Lendo o livro de Jorge Semprun "O Morto Certo" (editora Arx, 2005), fiquei impressionado com a sucessão de misérias ocorridas no campo de concentração de Buchenwald, onde o escritor espanhol esteve durante os últimos anos da 2ª Guerra Mundial. Já conhecia o horror dos outros campos onde milhões de judeus foram massacrados.
Buchenwald não era destinado exatamente a judeus e minorias raciais existentes nos países invadidos pelo 3º Reich. Localizado nas vizinhanças de Weimar, quase à sombra das alfaias onde Goethe mantinha suas conversas com Eckermann, tornara-se o inferno de comunistas e resistentes, alemães ou não, que se insurgiam contra as forças de ocupação nazistas. Semprun era um deles. A maioria fazia trabalhos forçados, alguns poucos eram designados a tarefas administrativas. Havia inclusive uma pequena biblioteca onde os usuários podiam conversar mais livremente. Numa dessas conversas, com um ex-professor universitário, embora nenhum dos dois fosse crente, estranharam o silêncio de Deus nos rumos da humanidade."Levando em conta a fábula bíblica, a última vez em que Deus falou aos homens foi no monte Sinai. De lá para cá, ou a história se retirou de Deus ou Deus se retirou da história".

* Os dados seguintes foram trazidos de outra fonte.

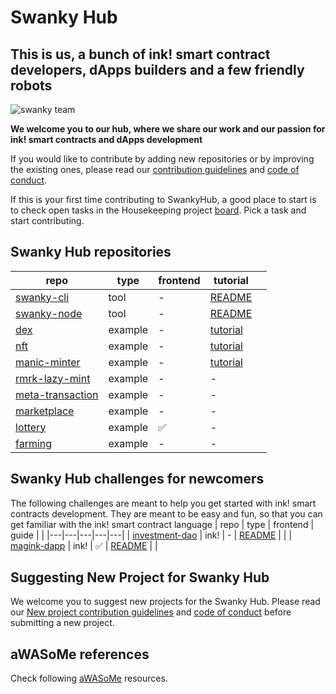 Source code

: # Swanky Hub <br/>

## This is us, a bunch of ink! smart contract developers, dApps builders and a few friendly robots

![swanky team](https://github.com/swanky-dapps/.github/blob/main/group_of_nerds_and_robots_swanky.png)

**We welcome you to our hub, where we share our work and our passion for ink! smart contracts and dApps development**

If you would like to contribute by adding new repositories or by improving the existing ones, please read our [contribution guidelines](../CONTRIBUTING.md) and [code of conduct](../CODE_OF_CONDUCT.md).

If this is your first time contributing to SwankyHub, a good place to start is to check open tasks in the Housekeeping project [board](https://github.com/orgs/swankyhub/projects/3/views/2). Pick a task and start contributing.

## Swanky Hub repositories

| repo  | type  | frontend  | tutorial  |   |
|---|---|---|---|---|
| [swanky-cli](https://github.com/swankyhub/swanky-cli)  | tool  | -  | [README](https://github.com/swankyhub/swanky-cli/blob/master/README.md)  |   |
| [swanky-node](https://github.com/swankyhub/swanky-node)  | tool  | -  | [README](https://github.com/swankyhub/swanky-node/blob/main/README.md)  |   |
| [dex]()   | example  | -  | [tutorial](https://docs.astar.network/docs/build/wasm/from-zero-to-ink-hero/dex/)  |   |
| [nft]()   | example  | -  | [tutorial](https://docs.astar.network/docs/build/wasm/from-zero-to-ink-hero/nft/)  |   |
| [manic-minter ]()  | example  | -  | [tutorial](https://docs.astar.network/docs/build/wasm/from-zero-to-ink-hero/manic-minter/)  |   |
| [rmrk-lazy-mint]()   | example  | -  | -  |   |
| [meta-transaction](https://github.com/swankyhub/meta-transaction)   | example  | -  | -  |   |
| [marketplace](https://github.com/swankyhub/marketplace)   | example  | -  | -  |   |
| [lottery](https://github.com/swankyhub/wasm-lottery)  | example  | ✅  | -  |   |
| [farming](https://github.com/swankyhub/farming)  | example  | -  | -  |   |


## Swanky Hub challenges for newcomers
The following challenges are meant to help you get started with ink! smart contracts development. They are meant to be easy and fun, so that you can get familiar with the ink! smart contract language
| repo  | type  | frontend  | guide  |   |
|---|---|---|---|---|
| [investment-dao](https://github.com/swankyhub/Investment-dao)  | ink!  | -  | [README](https://github.com/swankyhub/Investment-dao/blob/main/README.md)   |   |
| [magink-dapp](https://github.com/swankyhub/magink-dapp/)  | ink!  | ✅  | [README](https://github.com/swankyhub/magink-dapp/blob/master/README.md)  |   |


## Suggesting New Project for Swanky Hub
We welcome you to suggest new projects for the Swanky Hub. Please read our [New project contribution guidelines](../CONTRIBUTING.md#suggesting-new-project) and [code of conduct](../CODE_OF_CONDUCT.md) before submitting a new project.

## aWASoMe references
Check following [aWASoMe](https://github.com/swankyhub/aWASoMe) resources.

As atrocidades cometidas durante aquele conflito, que incluíam não apenas os campos de concentração mas todas as misérias praticadas, muitas vezes por ambos os lados da guerra, pareciam dar razão às reflexões dos dois intelectuais que haviam lutado na Resistência. Semprun chega a lembrar o mal radical, o "Das radikal Böse", de Kant, cuja experiência ali estava, de forma nítida, irrefutável.
Nem sempre a história vive um clímax tão dramático, em que o mal radical é esfregado com violência na face humana. Aquele período foi um desses momentos. Mas há diversos outros em que muda apenas o grau, mas não o gênero do mal radical, que equivale, até certo ponto, ao silêncio de Deus.